Costco has demonstrated incredible resilience. However, investors appear to have excessive expectations even for this impressive business.
For Costco to justify the current stock price, it would need to almost double its current returns within five years. While Costco has proven its profitability, this seems like a tall ask.
Without Uniform Accounting, investors would misunderstand a high-return company with an incredibly sticky customer base and recurring revenue for one with stagnant profitability. However, they also would have no way to approach understanding why investors are so excited about this company, even if they may be too excited.
Costco Wholesale Corporation Embedded Expectations Analysis – Market expectations are for material Uniform ROA expansion, but management may be concerned about sales, margins, and their food courts
COST currently trades at historical highs relative to Uniform earnings, with a 36.1x Uniform P/E (Fwd V/E’).
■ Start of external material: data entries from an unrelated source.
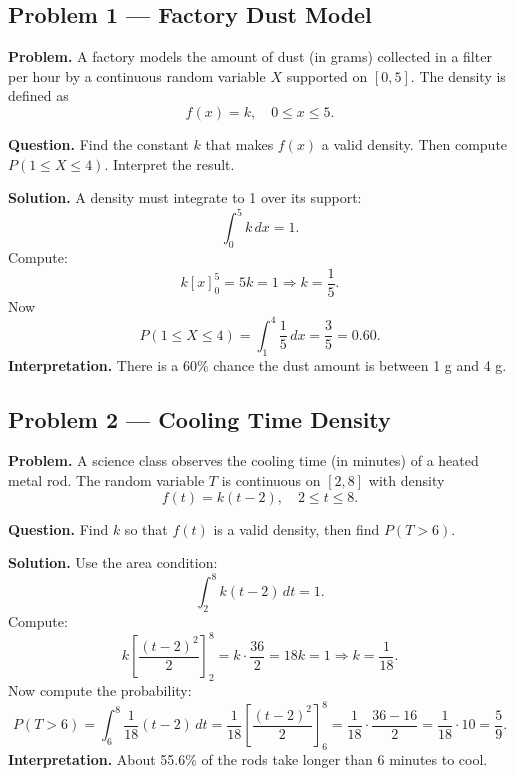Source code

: 	
	\begin{ExamProblems}
		
		\hypertarget{c1-ex1}{}
		\item
		\subsection*{Problem 1 — Factory Dust Model}
		
		\textbf{Problem.}
		A factory models the amount of dust (in grams) collected in a filter per hour by a continuous random variable
		\(X\) supported on \([0,5]\). The density is defined as
		\[
		f(x)=k,\quad 0\le x\le 5.
		\]
		
		\textbf{Question.} Find the constant \(k\) that makes \(f(x)\) a valid density. Then compute
		\(P(1\le X\le 4)\). Interpret the result.
		
		\textbf{Solution.}
		A density must integrate to 1 over its support:
		\[
		\int_0^{5} k\,dx=1.
		\]
		Compute:
		\[
		k[ x ]_0^{5}=5k=1\Rightarrow k=\frac{1}{5}.
		\]
		Now
		\[
		P(1\le X\le 4)=\int_1^4 \frac{1}{5}\,dx=\frac{3}{5}=0.60.
		\]
		\textbf{Interpretation.} There is a 60\% chance the dust amount is between 1 g and 4 g.
		
		
		\hypertarget{c1-ex2}{}
		\item
		\subsection*{Problem 2 — Cooling Time Density}
		
		\textbf{Problem.}
		A science class observes the cooling time (in minutes) of a heated metal rod. The random variable
		\(T\) is continuous on \([2, 8]\) with density
		\[
		f(t)=k(t-2),\quad 2\le t\le 8.
		\]
		
		\textbf{Question.} Find \(k\) so that \(f(t)\) is a valid density, then find \(P(T>6)\).
		
		\textbf{Solution.}
		Use the area condition:
		\[
		\int_2^8 k(t-2)\,dt=1.
		\]
		Compute:
		\[
		k\left[\frac{(t-2)^2}{2}\right]_2^8=k\cdot\frac{36}{2}=18k=1\Rightarrow k=\frac{1}{18}.
		\]
		Now compute the probability:
		\[
		P(T>6)=\int_6^8 \frac{1}{18}(t-2)\,dt=\frac{1}{18}\left[\frac{(t-2)^2}{2}\right]_6^8
		=\frac{1}{18}\cdot\frac{36-16}{2}=\frac{1}{18}\cdot 10=\frac{5}{9}.
		\]
		\textbf{Interpretation.} About 55.6\% of the rods take longer than 6 minutes to cool.
		

\end{ExamProblems}
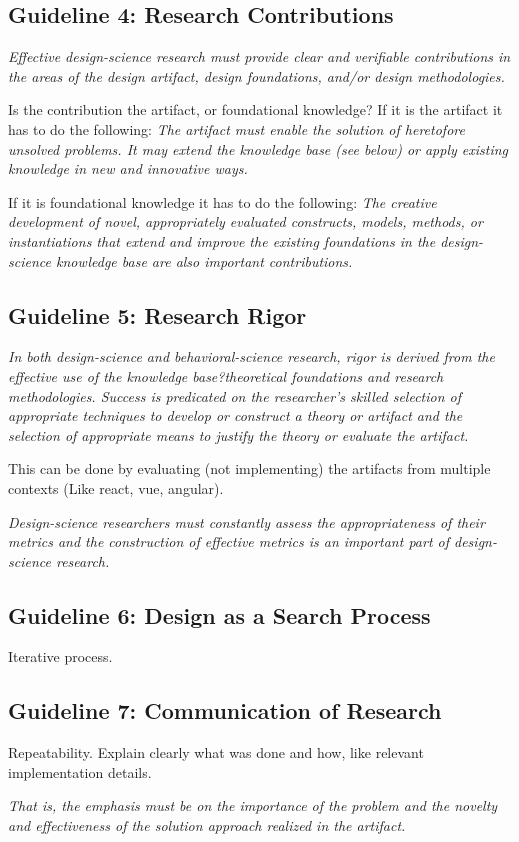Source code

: \subsection{Guideline 4: Research Contributions}
\textit{Effective design-science research must provide clear and verifiable contributions in the areas of the design artifact, design foundations, and/or design methodologies.}

Is the contribution the artifact, or foundational knowledge? If it is the artifact it has to do the following:
\textit{The artifact must enable the solution of heretofore unsolved problems. It may extend the knowledge base (see below) or apply existing knowledge in new and innovative ways.}

If it is foundational knowledge it has to do the following:
\textit{The creative development of novel, appropriately evaluated constructs, models, methods, or instantiations that extend and improve the existing foundations in the design-science knowledge base are also important contributions.}

\subsection{Guideline 5: Research Rigor}
\textit{In both design-science and behavioral-science research, rigor is derived from the effective use of the knowledge base?theoretical foundations and research methodologies. Success is predicated on the researcher's skilled selection of appropriate techniques to develop or construct a theory or artifact and the selection of appropriate means to justify the theory or evaluate the artifact.}

This can be done by evaluating (not implementing) the artifacts from multiple contexts (Like react, vue, angular).

\textit{Design-science researchers must constantly assess the appropriateness of their metrics and the construction of effective metrics is an important part of design-science research.}

\subsection{Guideline 6: Design as a Search Process}
Iterative process.

\subsection{Guideline 7: Communication of Research}
Repeatability. Explain clearly what was done and how, like relevant implementation details.

\textit{That is, the emphasis must be on the importance of the problem and the novelty and effectiveness of the solution approach realized in the artifact.}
At these levels, the market is pricing in expectations for Uniform ROA to expand from 14% in 2019 to a high of 23% in 2024, accompanied by 4% Uniform asset growth going forward.
Meanwhile, analysts have less bullish expectations, projecting Uniform ROA to sustain 14% levels through 2021, accompanied by 3% Uniform asset growth.
Historically, COST has seen gradually improving profitability, with Uniform ROA remaining at 8%-11% levels from 2004 through 2014, before expanding to 14% in 2019. Meanwhile, the firm has seen consistent Uniform asset growth, positive in fifteen of the past sixteen years, while ranging from -2% to 13%.
Performance Drivers – Sales, Margins, and Turns
Trends in Uniform ROA have been driven primarily by incremental improvements in Uniform earnings margins, coupled with stable Uniform asset turns.
From 2004-2019, Uniform margins gradually improved from 2%-3%. Meanwhile, Uniform turns have ranged from 4.8x to 5.4x since 2004 and currently sit near the middle of that range.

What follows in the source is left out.